**Task to complete:** The response should contain only those lines of the entries below that include the string "textbf".

**Recorded data:**
══════════════════════════════

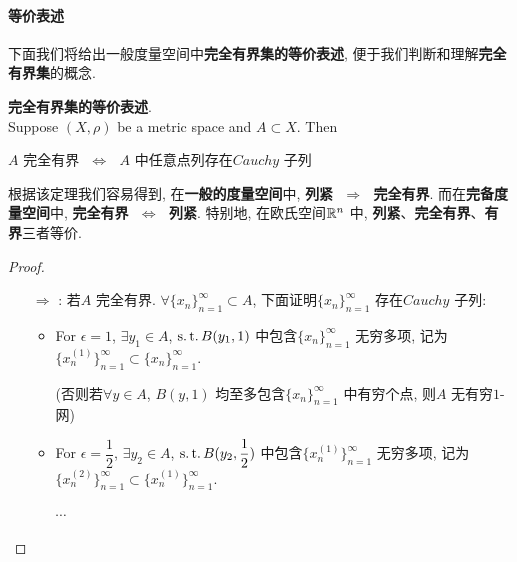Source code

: \vspace*{6em}
\paragraph{等价表述}
	下面我们将给出一般度量空间中\textbf{完全有界集的等价表述}, 便于我们判断和理解\textbf{完全有界集}的概念.
	
	\newpage
	\begin{thm}\label{thm 1.4.1}
		\textbf{完全有界集的等价表述}. \\
		Suppose $(X , \rho)$ be a metric space and $A \subset X$. Then
		\begin{center}
			$A$ 完全有界 $\,\, \Leftrightarrow \,\,$ $A$ 中任意点列存在$Cauchy$ 子列
		\end{center}
		
		\vspace*{2em}
		
		\begin{rmk}
			根据该定理我们容易得到, 在\textbf{一般的度量空间}中, \textbf{列紧} $\,\, \Rightarrow \,\,$ \textbf{完全有界}. 而在\textbf{完备度量空间}中, \textbf{完全有界} $\,\, \Leftrightarrow \,\,$ \textbf{列紧}. 特别地, 在欧氏空间$\mathbb{R}^n$ 中, \textbf{列紧}、\textbf{完全有界}、\textbf{有界}三者等价.
		\end{rmk}
		
		\vspace*{2em}
		
		\begin{proof}
			\begin{enumerate}
				\item[$\Rightarrow$]: 若$A$ 完全有界. $\forall \{ x_n \}_{n = 1}^{\infty} \subset A$, 下面证明$\{ x_n \}_{n = 1}^{\infty}$ 存在$Cauchy$ 子列: 
				
				\vspace*{1em}
				
				\begin{itemize}
					\item For $\epsilon = 1$, $\exists y_1 \in A$, $\operatorname{s.t.} B(y_1 , 1)$ 中包含$\{ x_n \}_{n = 1}^{\infty}$ 无穷多项, 记为$\{ x_{n}^{(1)} \}_{n = 1}^{\infty} \subset \{ x_n \}_{n = 1}^{\infty}$.
					\begin{center}
						(否则若$\forall y \in A$, $B(y , 1)$ 均至多包含$\{ x_n \}_{n = 1}^{\infty}$ 中有穷个点, 则$A$ 无有穷$1$-网)
					\end{center}
				
					\vspace*{1em}
					
					\item For $\epsilon = \dfrac{1}{2}$, $\exists y_2 \in A$, $\operatorname{s.t.} B(y_2 , \dfrac{1}{2})$ 中包含$\{ x_{n}^{(1)} \}_{n = 1}^{\infty}$ 无穷多项, 记为$\{ x_{n}^{(2)} \}_{n = 1}^{\infty} \subset \{ x_{n}^{(1)} \}_{n = 1}^{\infty}$.
					\begin{center}
						$\cdots$
					\end{center}
					

\end{itemize}
\end{enumerate}
\end{proof}
\end{thm}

══════════════════════════════

**Response area:**
	下面我们将给出一般度量空间中\textbf{完全有界集的等价表述}, 便于我们判断和理解\textbf{完全有界集}的概念.
		\textbf{完全有界集的等价表述}. \\
			根据该定理我们容易得到, 在\textbf{一般的度量空间}中, \textbf{列紧} $\,\, \Rightarrow \,\,$ \textbf{完全有界}. 而在\textbf{完备度量空间}中, \textbf{完全有界} $\,\, \Leftrightarrow \,\,$ \textbf{列紧}. 特别地, 在欧氏空间$\mathbb{R}^n$ 中, \textbf{列紧}、\textbf{完全有界}、\textbf{有界}三者等价.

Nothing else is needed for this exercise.